**EXERCISE DIRECTIONS:** Please give back only the lines below from the one containing "- **Free shipping" to the one containing "before Saving action", each repeated word for word, both ends included.

(Plain-text document sources)
━━━

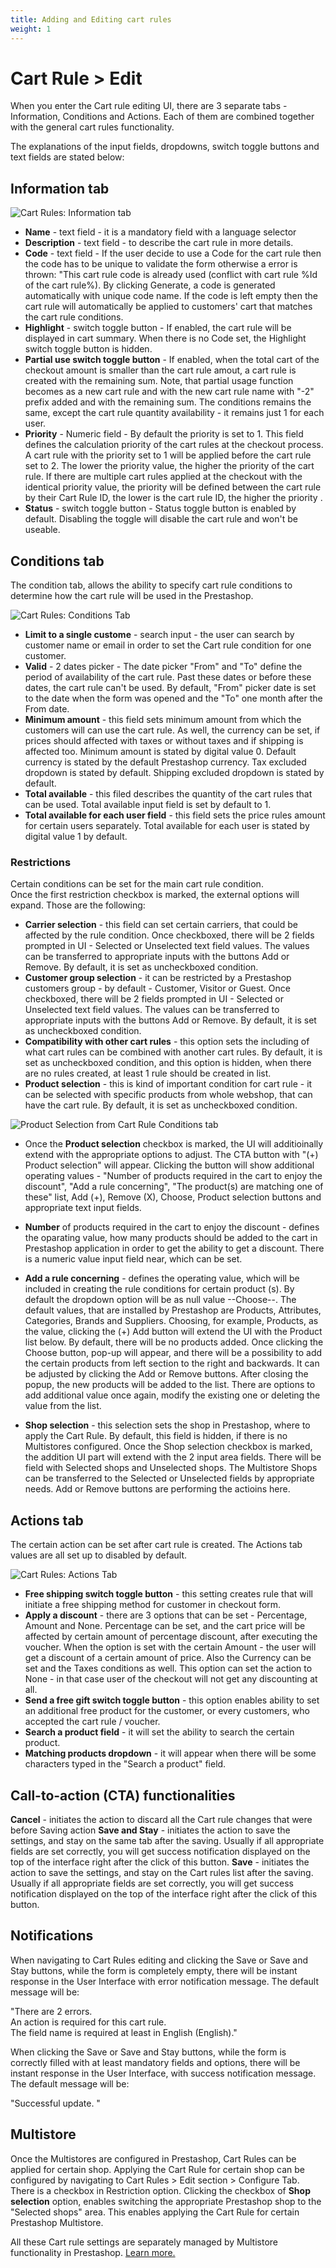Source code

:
 ```yaml
---
title: Adding and Editing cart rules
weight: 1
---
```


# Cart Rule > Edit
When you enter the Cart rule editing UI, there are 3 separate tabs - Information, Conditions and Actions. Each of them are combined together with the general cart rules functionality.

The explanations of the input fields, dropdowns, switch toggle buttons and text fields are stated below:<br>

## Information tab

![Cart Rules: Information tab](/static/img/cart-rules-information-tab.png)

- **Name** - text field - it is a mandatory field with a language selector
- **Description** - text field - to describe the cart rule in more details.
- **Code** - text field - 
If the user decide to use a Code for the cart rule then the code has to be unique to validate the form otherwise a error is thrown: "This cart rule code is already used (conflict with cart rule %Id of the cart rule%).
By clicking Generate, a code is generated automatically with unique code name.
If the code is left empty then the cart rule will automatically be applied to customers' cart that matches the cart rule conditions.
- **Highlight** - switch toggle button - If enabled, the cart rule will be displayed in cart summary. 
When there is no Code set, the Highlight switch toggle button is hidden.
- **Partial use switch toggle button** - If enabled, when the total cart of the checkout amount is smaller than the cart rule amout, a cart rule is created with the remaining sum. Note, that partial usage function becomes as a new cart rule and with the new cart rule name with "-2" prefix added and with the remaining sum. The conditions remains the same, except the cart rule quantity availability - it remains just 1 for each user.
- **Priority** - Numeric field - By default the priority is set to 1. This field defines the calculation priority of the cart rules at the checkout process. A cart rule with the priority set to 1 will be applied before the cart rule set to 2. The lower the priority value, the higher the priority of the cart rule.
If there are multiple cart rules applied at the checkout with the identical priority value, the priority will be defined between the cart rule by their Cart Rule ID, the lower is the cart rule ID, the higher the priority .
- **Status** - switch toggle button -  Status toggle button is enabled by default. Disabling the toggle will disable the cart rule and won't be useable.

## Conditions tab
The condition tab, allows the ability to specify cart rule conditions to determine how the cart rule will be used in the Prestashop. 

![Cart Rules: Conditions Tab](/static/img/cart-rules-conditions-tab.png)

- **Limit to a single custome** - search input - the user can search by customer name or email in order to set the Cart rule condition for one customer.
- **Valid** - 2 dates picker - The date picker "From" and "To" define the period of availability of the cart rule. Past these dates or before these dates, the cart rule can't be used. By default, "From" picker date is set to the date when the form was opened and the "To" one month after the From date.
- **Minimum amount** - this field sets minimum amount from which the customers will can use the cart rule. As well, the currency can be set, if prices should affected with taxes or without taxes and if shipping is affected too. Minimum amount is stated by digital value 0. Default currency is stated by the default Prestashop currency. Tax excluded dropdown is stated by default. Shipping excluded dropdown is stated by default.
- **Total available** - this filed describes the quantity of the cart rules that can be used. Total available input field is set by default to 1.
- **Total available for each user field** - this field sets the price rules amount for certain users separately. Total available for each user is stated by digital value 1 by default.
### Restrictions
Certain conditions can be set for the main cart rule condition. <br>
Once the first restriction checkbox is marked, the external options will expand. Those are the following:<br>
- **Carrier selection** - this field can set certain carriers, that could be affected by the rule condition. Once checkboxed, there will be 2 fields prompted in UI - Selected or Unselected text field values. The values can be transferred to appropriate inputs with the buttons Add or Remove. By default, it is set as uncheckboxed condition.
- **Customer group selection** - it can be restricted by a Prestashop customers group - by default - Customer, Visitor or Guest. Once checkboxed, there will be 2 fields prompted in UI - Selected or Unselected text field values. The values can be transferred to appropriate inputs with the buttons Add or Remove. By default, it is set as uncheckboxed condition.
- **Compatibility with other cart rules** - this option sets the including of what cart rules can be combined with another cart rules. By default, it is set as uncheckboxed condition, and this option is hidden, when there are no rules created, at least 1 rule should be created in list.
- **Product selection** - this is kind of important condition for cart rule - it can be selected with specific products from whole webshop, that can have the cart rule. By default, it is set as uncheckboxed condition. 

![Product Selection from Cart Rule Conditions tab](/static/img/cart-rules-restriction-product-select.png)

- Once the **Product selection** checkbox is marked, the UI will additioinally extend with the appropriate options to adjust. The CTA button with "(+) Product selection" will appear. Clicking the button will show additional operating values - "Number of products required in the cart to enjoy the discount", "Add a rule concerning", "The product(s) are matching one of these" list, Add (+), Remove (X), Choose, Product selection buttons and appropriate text input fields.
- **Number** of products required in the cart to enjoy the discount - defines the oparating value, how many products should be added to the cart in Prestashop application in order to get the ability to get a discount. There is a numeric value input field near, which can be set.
- **Add a rule concerning** - defines the operating value, which will be included in creating the rule conditions for certain product (s). By default the dropdown option will be as null value --Choose--. The default values, that are installed by Prestashop are Products, Attributes, Categories, Brands and Suppliers. Choosing, for example, Products, as the value, clicking the (+) Add button will extend the UI with the Product list below. By default, there will be no products added. Once clicking the Choose button, pop-up will appear, and there will be a possibility to add the certain products from left section to the right and backwards. It can be adjusted by clicking the Add or Remove buttons. After closing the popup, the new products will be added to the list. There are options to add additional value once again, modify the existing one or deleting the value from the list.

- **Shop selection** - this selection sets the shop in Prestashop, where to apply the Cart Rule. By default, this field is hidden, if there is no Multistores configured. Once the Shop selection checkbox is marked, the addition UI part will extend with the 2 input area fields. There will be field with Selected shops and Unselected shops. The Multistore Shops can be transferred to the Selected or Unselected fields by appropriate needs. Add or Remove buttons are performing the actioins here.

## Actions tab
The certain action can be set after cart rule is created. The Actions tab values are all set up to disabled by default.

![Cart Rules: Actions Tab](/static/img/cart-rules-actions-tab.png)

- **Free shipping switch toggle button** - this setting creates rule that will initiate a free shipping method for customer in checkout form.
- **Apply a discount** - there are 3 options that can be set - Percentage, Amount and None. Percentage can be set, and the cart price will be affected by certain amount of percentage discount, after executing the voucher. When the option is set with the certain Amount - the user will get a discount of a certain amount of price. Also the Currency can be set and the Taxes conditions as well. This option can set the action to None - in that case user of the checkout will not get any discounting at all.
- **Send a free gift switch toggle button** - this option enables ability to set an additional free product for the customer, or every customers, who accepted the cart rule / voucher.
- **Search a product field** - it will set the ability to search the certain product.
- **Matching products dropdown** - it will appear when there will be some characters typed in the "Search a product" field.

## Call-to-action (CTA) functionalities
**Cancel** - initiates the action to discard all the Cart rule changes that were before Saving action
**Save and Stay** - initiates the action to save the settings, and stay on the same tab after the saving. Usually if all appropriate fields are set correctly, you will get success notification displayed on the top of the interface right after the click of this button.
**Save** - initiates the action to save the settings, and stay on the Cart rules list after the saving. Usually if all appropriate fields are set correctly, you will get success notification displayed on the top of the interface right after the click of this button.

## Notifications
When navigating to Cart Rules editing and clicking the Save or Save and Stay buttons, while the form is completely empty, there will be instant response in the User Interface with error notification message. The default message will be:<br>

"There are 2 errors.<br>
An action is required for this cart rule.<br>
The field name is required at least in English (English)."<br>

When clicking the Save or Save and Stay buttons, while the form is correctly filled with at least mandatory fields and options, there will be instant response in the User Interface, with success notification message. The default message will be:<br>

"Successful update. "<br>

## Multistore 
Once the Multistores are configured in Prestashop, Cart Rules can be applied for certain shop. Applying the Cart Rule for certain shop can be configured by navigating to Cart Rules > Edit section > Configure Tab. There is a checkbox in Restriction option. Clicking the checkbox of **Shop selection** option, enables switching the appropriate Prestashop shop to the "Selected shops" area. This enables applying the Cart Rule for certain Prestashop Multistore.

All these Cart rule settings are separately managed by Multistore functionality in Prestashop. [Learn more.](https://github.com/PrestaShop/prestashop-specs/blob/master/content/1.7/back-office/shop-parameters/general/maintenance.md#multistore-behavior)
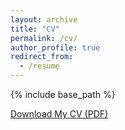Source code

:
 ```yaml
---
layout: archive
title: "CV"
permalink: /cv/
author_profile: true
redirect_from:
  - /resume
---
```


{% include base_path %}

[Download My CV (PDF)](/files/Resume_PhD_Ganyu.pdf)


<object data="https://ganyuwang.github.io/files/Resume_PhD_Ganyu.pdf" type="application/pdf" width="100%" height="100%">
</object>

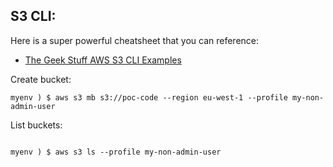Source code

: ## S3 CLI:

Here is a super powerful cheatsheet that you can reference:

* [The Geek Stuff AWS S3 CLI Examples](https://www.thegeekstuff.com/2019/04/aws-s3-cli-examples/)


Create bucket:

```
myenv ) $ aws s3 mb s3://poc-code --region eu-west-1 --profile my-non-admin-user

```
List buckets:

```

myenv ) $ aws s3 ls --profile my-non-admin-user


```
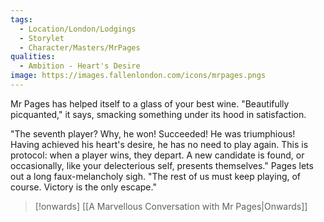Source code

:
 ```yaml
---
tags:
  - Location/London/Lodgings 
  - Storylet
  - Character/Masters/MrPages
qualities:
  - Ambition - Heart's Desire
image: https://images.fallenlondon.com/icons/mrpages.pngs
---
```

Mr Pages has helped itself to a glass of your best wine. "Beautifully picquanted," it says, smacking something under its hood in satisfaction.

"The seventh player? Why, he won! Succeeded! He was triumphious! Having achieved his heart's desire, he has no need to play again. This is protocol: when a player wins, they depart. A new candidate is found, or occasionally, like your delecterious self, presents themselves." Pages lets out a long faux-melancholy sigh. "The rest of us must keep playing, of course. Victory is the only escape."


> [!onwards] [[A Marvellous Conversation with Mr Pages|Onwards]]
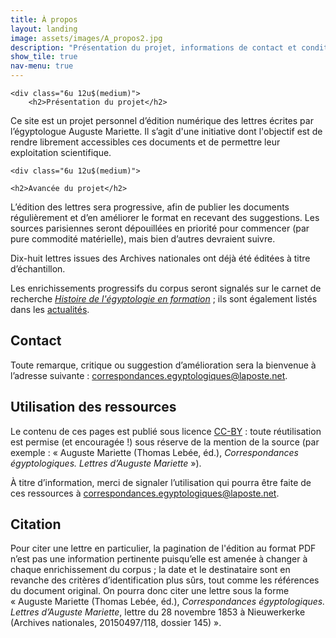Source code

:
 ```yaml
---
title: À propos
layout: landing
image: assets/images/A_propos2.jpg
description: "Présentation du projet, informations de contact et conditions de réutilisation."
show_tile: true
nav-menu: true
---
```

<!-- Main -->
<div id="main" class="alt">

<!-- One -->
<section id="one">
	<div class="inner">

<!-- Content -->
<div class="row">

	<div class="6u 12u$(medium)">
		<h2>Présentation du projet</h2>

<p>Ce site est un projet personnel d’édition numérique des lettres écrites par l’égyptologue Auguste Mariette. Il s’agit d'une initiative dont l'objectif est de rendre librement accessibles ces documents et de permettre leur exploitation scientifique.</p>
	</div>
	
	<div class="6u 12u$(medium)">

	<h2>Avancée du projet</h2>

<p>L’édition des lettres sera progressive, afin de publier les documents régulièrement et d’en améliorer le format en recevant des suggestions. Les sources parisiennes seront dépouillées en priorité pour commencer (par pure commodité matérielle), mais bien d’autres devraient suivre.</p>
<p>Dix-huit lettres issues des Archives nationales ont déjà été éditées à titre d’échantillon.</p>
<p>Les enrichissements progressifs du corpus seront signalés sur le carnet de recherche <i><a href="https://hef.hypotheses.org/">Histoire de l'égyptologie en formation</a></i>&nbsp;; ils sont également listés dans les <a href="https://thlebee.github.io/CoEg_test/website/News">actualités</a>.</p>
	</div>
</div>
<div>
	<h2>Contact</h2>

<p>Toute remarque, critique ou suggestion d’amélioration sera la bienvenue à l’adresse suivante&nbsp;: <a href="mailto:correspondances.egyptologiques@laposte.net">correspondances.egyptologiques@laposte.net</a>.</p>
	</div>

<div class="row">
	<div class="6u 12u$(medium)">
<h2>Utilisation des ressources</h2>

<p>Le contenu de ces pages est publié sous licence <a href="https://creativecommons.org/licenses/by/4.0/">CC-BY</a>&nbsp;: toute réutilisation est permise (et encouragée !) sous réserve de la mention de la source (par exemple&nbsp;: «&nbsp;Auguste Mariette (Thomas Lebée, éd.), <i>Correspondances égyptologiques. Lettres d’Auguste Mariette</i>&nbsp;»).</p>
<p>À titre d’information, merci de signaler l’utilisation qui pourra être faite de ces ressources à <a href="mailto:correspondances.egyptologiques@laposte.net">correspondances.egyptologiques@laposte.net</a>.</p>
	</div>
	<div class="6u 12u$(medium)">
<h2>Citation</h2>

<p>Pour citer une lettre en particulier, la pagination de l'édition au format PDF n’est pas une information pertinente puisqu’elle est amenée à changer à chaque enrichissement du corpus&nbsp;; la date et le destinataire sont en revanche des critères d’identification plus sûrs, tout comme les références du document original. On pourra donc citer une lettre sous la forme «&nbsp;Auguste Mariette (Thomas Lebée, éd.), <i>Correspondances égyptologiques. Lettres d’Auguste Mariette</i>, lettre du 28 novembre 1853 à Nieuwerkerke (Archives nationales, 20150497/118, dossier 145)&nbsp;».</p>
</div>

</div>
</div>
</section>
</div>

━━━

**EXERCISE RESULT:**
- **Free shipping switch toggle button** - this setting creates rule that will initiate a free shipping method for customer in checkout form.
- **Apply a discount** - there are 3 options that can be set - Percentage, Amount and None. Percentage can be set, and the cart price will be affected by certain amount of percentage discount, after executing the voucher. When the option is set with the certain Amount - the user will get a discount of a certain amount of price. Also the Currency can be set and the Taxes conditions as well. This option can set the action to None - in that case user of the checkout will not get any discounting at all.
- **Send a free gift switch toggle button** - this option enables ability to set an additional free product for the customer, or every customers, who accepted the cart rule / voucher.
- **Search a product field** - it will set the ability to search the certain product.
- **Matching products dropdown** - it will appear when there will be some characters typed in the "Search a product" field.

## Call-to-action (CTA) functionalities
**Cancel** - initiates the action to discard all the Cart rule changes that were before Saving action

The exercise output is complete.